System reliability: when 99% is better than 100%

It’s natural to aim for perfect reliability, but striving for this can actually be damaging

Luca Lanziani, Damo Girling 19 Jan 2024

Organisations naturally aim for 100% system reliability, but users don’t require this extreme level of uptime. The right approach is to target high reliability, so users get the uptime they actually need.

System reliability is a basic requirement demanded by users. They want to be able to use the services provided by organisations and if the systems aren’t reliable enough then they’ll switch to a competitor.

It's natural for organisations to think their systems need to be 100% reliable 100% of the time to ensure they meet their users' requirements. However, seeking this perfect outcome isn't the best approach. This is because it goes beyond the level of uptime users require and creates a barrier to organisational progress. The key is for organisations to determine the optimal percentage of reliability for the specific systems they have.

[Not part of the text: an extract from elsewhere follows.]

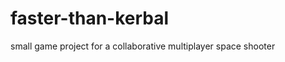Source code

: faster-than-kerbal
==================

small game project for a collaborative multiplayer space shooter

SRE delivers the reliability users expect

An extension of modern Developer Operations (DevOps), Site Reliability Engineering (SRE) plays a crucial role in ensuring organisations deliver the reliability expected by their users.

SRE achieves this by applying software engineering principles to infrastructure and operations processes. It places particular emphasis on improving availability, efficiency, latency, capacity, performance and incident response.

High reliability is better than extreme reliability

Service Level Objectives (SLOs) specify a target for the reliability of systems. Each percentage increase (be it 0.900 or 0.999) has a significant impact on how much downtime is allowed:

Daily downtime allowed for 99.000% service reliability: 14m 24s — high reliability
Daily downtime allowed for 99.900% service reliability: 1m 26s — very high reliability
Daily downtime allowed for 99.999% service reliability: 0.86s — extreme reliability

The key is to aim for high reliability, rather than extreme reliability. There are two core reasons for this.

First, users won’t tell the difference between high and extreme service reliability. This is because it’s so minimal to their overall experience and other factors (like their internet connection) come into play. However, a user will notice if a service is offline because it's being brought in line with an extreme reliability target.

Second, setting an extreme target will block progress and freeze the organisation. The reason for this is that the effort to maintain such a high uptime will force developers to be extra cautious and mainly focus on keeping the system up. This creates a culture of fear among developers and diverts them away from working on tasks that can accelerate growth for the organisation — such as developing new features and products that bring noticeable user benefits.

However, it’s not so simple as to say all organisations should aim for a flat rate of 99%. The definition of “high” reliability depends on what a user expects from that particular system. Organisations need to set a realistic target — a number that balances keeping their customers happy while also allowing their developers to evolve the service offering.

There are many ways to determine the optimal number, and it all depends on the scale of the business, the industry it operates in, the regions it serves and a myriad of other factors. And it's not necessarily about the number itself but rather how organisations calculate it — such as differentiating business hours versus off-hours when maintenance may be appropriate.

In general, though, error budgets are the simple answer; the error budget is the maximum amount of time a system can fail over a defined period. An organisation’s development team can burn safely through that budget during normal operations, but should stop if the error budget is depleting too fast.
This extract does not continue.